Resta in carcere ma viene esclusa l'aggravante di aver agevolato un clan mafioso per Mario Moxedano, presidente della Neapolis Mugnano, coinvolto nell'inchiesta della procura di Catanzaro sul calcioscommesse.

Il gip del Tribunale di Napoli non ha convalidato oggi il fermo, non ravvisando il pericolo di fuga, ma ha emesso una ordinanza di custodia in carcere. Accogliendo una richiesta dei suoi legali, avvocati Luigi Senese e Saverio Senese, il gip non ha ravvisato gli elementi che hanno portato gli inquirenti calabresi a contestare l'art. 7, ovvero l'aggravante relativa ai presunti legami con una cosca della 'ndrangheta, il clan Iannazzo. Ieri il gip aveva disposto la scarcerazione del figlio, Raffaele Moxedano, calciatore e capitano del Neapolis, ritenendo non sussistenti i gravi indizi di colpevolezza. I familiari di Moxedano, in un comunicato diffuso in serata, ''segnalano preoccupati che appare davvero eccessivo il ricorso alla carcerazione cautelare in un Paese nel quale la carcerazione preventiva dovrebbe, per legge, essere adottata solo nei casi estremi''.

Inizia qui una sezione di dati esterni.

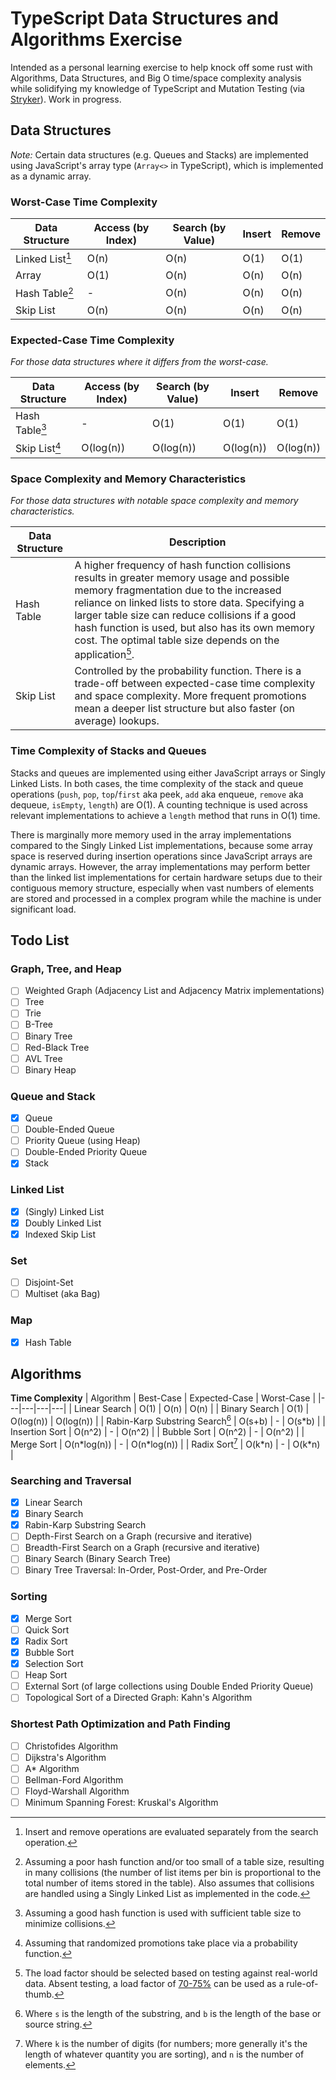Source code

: # TypeScript Data Structures and Algorithms Exercise

Intended as a personal learning exercise to help knock off some rust with Algorithms, Data Structures, and Big O time/space complexity analysis while solidifying my knowledge of TypeScript and Mutation Testing (via [Stryker](https://stryker-mutator.io/docs/)). Work in progress.

## Data Structures

_Note:_ Certain data structures (e.g. Queues and Stacks) are implemented using JavaScript's array type (`Array<>` in TypeScript), which is implemented as a dynamic array.

### Worst-Case Time Complexity

| Data Structure | Access (by Index) | Search (by Value) | Insert | Remove |
|---|---|---|---|---|
| Linked List[^1] | O(n) | O(n) | O(1) | O(1) |
| Array | O(1) | O(n) | O(n) | O(n) |
| Hash Table[^2] | - | O(n) | O(n) | O(n) |
| Skip List | O(n) | O(n) | O(n) | O(n) |

[^1]: Insert and remove operations are evaluated separately from the search operation.
[^2]: Assuming a poor hash function and/or too small of a table size, resulting in many collisions (the number of list items per bin is proportional to the total number of items stored in the table). Also assumes that collisions are handled using a Singly Linked List as implemented in the code.

### Expected-Case Time Complexity

_For those data structures where it differs from the worst-case._

| Data Structure | Access (by Index) | Search (by Value) | Insert | Remove |
|---|---|---|---|---|
| Hash Table[^3] | - | O(1) | O(1) | O(1) |
| Skip List[^4] | O(log(n)) | O(log(n)) | O(log(n)) | O(log(n)) |

[^3]: Assuming a good hash function is used with sufficient table size to minimize collisions.
[^4]: Assuming that randomized promotions take place via a probability function.

### Space Complexity and Memory Characteristics

_For those data structures with notable space complexity and memory characteristics._

| Data Structure | Description |
|---|---|
| Hash Table | A higher frequency of hash function collisions results in greater memory usage and possible memory fragmentation due to the increased reliance on linked lists to store data. Specifying a larger table size can reduce collisions if a good hash function is used, but also has its own memory cost. The optimal table size depends on the application[^5]. |
| Skip List | Controlled by the probability function. There is a trade-off between expected-case time complexity and space complexity. More frequent promotions mean a deeper list structure but also faster (on average) lookups. |

[^5]: The load factor should be selected based on testing against real-world data. Absent testing, a load factor of [70-75%](https://stackoverflow.com/a/22745283) can be used as a rule-of-thumb.

### Time Complexity of Stacks and Queues

Stacks and queues are implemented using either JavaScript arrays or Singly Linked Lists. In both cases, the time complexity of the stack and queue operations (`push`, `pop`, `top`/`first` aka peek, `add` aka enqueue, `remove` aka dequeue, `isEmpty`, `length`) are O(1). A counting technique is used across relevant implementations to achieve a `length` method that runs in O(1) time.

There is marginally more memory used in the array implementations compared to the Singly Linked List implementations, because some array space is reserved during insertion operations since JavaScript arrays are dynamic arrays. However, the array implementations may perform better than the linked list implementations for certain hardware setups due to their contiguous memory structure, especially when vast numbers of elements are stored and processed in a complex program while the machine is under significant load.

## Todo List

### Graph, Tree, and Heap

- [ ] Weighted Graph (Adjacency List and Adjacency Matrix implementations)
- [ ] Tree
- [ ] Trie
- [ ] B-Tree
- [ ] Binary Tree
- [ ] Red-Black Tree
- [ ] AVL Tree
- [ ] Binary Heap

### Queue and Stack

- [x] Queue
- [ ] Double-Ended Queue
- [ ] Priority Queue (using Heap)
- [ ] Double-Ended Priority Queue
- [x] Stack

### Linked List

- [x] (Singly) Linked List
- [x] Doubly Linked List
- [x] Indexed Skip List

### Set

- [ ] Disjoint-Set
- [ ] Multiset (aka Bag)

### Map

- [x] Hash Table

## Algorithms

**Time Complexity**
| Algorithm | Best-Case | Expected-Case | Worst-Case |
|---|---|---|---|
| Linear Search | O(1) | O(n) | O(n) |
| Binary Search | O(1) | O(log(n)) | O(log(n)) |
| Rabin-Karp Substring Search[^6] | O(s+b) | - | O(s\*b) |
| Insertion Sort | O(n^2) | - | O(n^2) |
| Bubble Sort | O(n^2) | - | O(n^2) |
| Merge Sort | O(n\*log(n)) | - | O(n\*log(n)) |
| Radix Sort[^7] | O(k\*n) | - | O(k\*n) |

[^6]: Where `s` is the length of the substring, and `b` is the length of the base or source string.
[^7]: Where `k` is the number of digits (for numbers; more generally it's the length of whatever quantity you are sorting), and `n` is the number of elements.

### Searching and Traversal

- [x] Linear Search
- [x] Binary Search
- [x] Rabin-Karp Substring Search
- [ ] Depth-First Search on a Graph (recursive and iterative)
- [ ] Breadth-First Search on a Graph (recursive and iterative)
- [ ] Binary Search (Binary Search Tree)
- [ ] Binary Tree Traversal: In-Order, Post-Order, and Pre-Order

### Sorting

- [x] Merge Sort
- [ ] Quick Sort
- [x] Radix Sort
- [x] Bubble Sort
- [x] Selection Sort
- [ ] Heap Sort
- [ ] External Sort (of large collections using Double Ended Priority Queue)
- [ ] Topological Sort of a Directed Graph: Kahn's Algorithm

### Shortest Path Optimization and Path Finding

- [ ] Christofides Algorithm
- [ ] Dijkstra's Algorithm
- [ ] A* Algorithm
- [ ] Bellman-Ford Algorithm
- [ ] Floyd-Warshall Algorithm
- [ ] Minimum Spanning Forest: Kruskal's Algorithm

''C'è da chiedersi perché - si legge nella nota - Mario Moxedano, imprenditore incensurato, sia stato privato della libertà personale per difendersi dalle accuse che gli sono state mosse nel decreto di fermo, invece di essere convocato, da libero, dai magistrati inquirenti, per fornire tutti i chiarimenti che è stato, viceversa, costretto a fornire in sede di convalida''.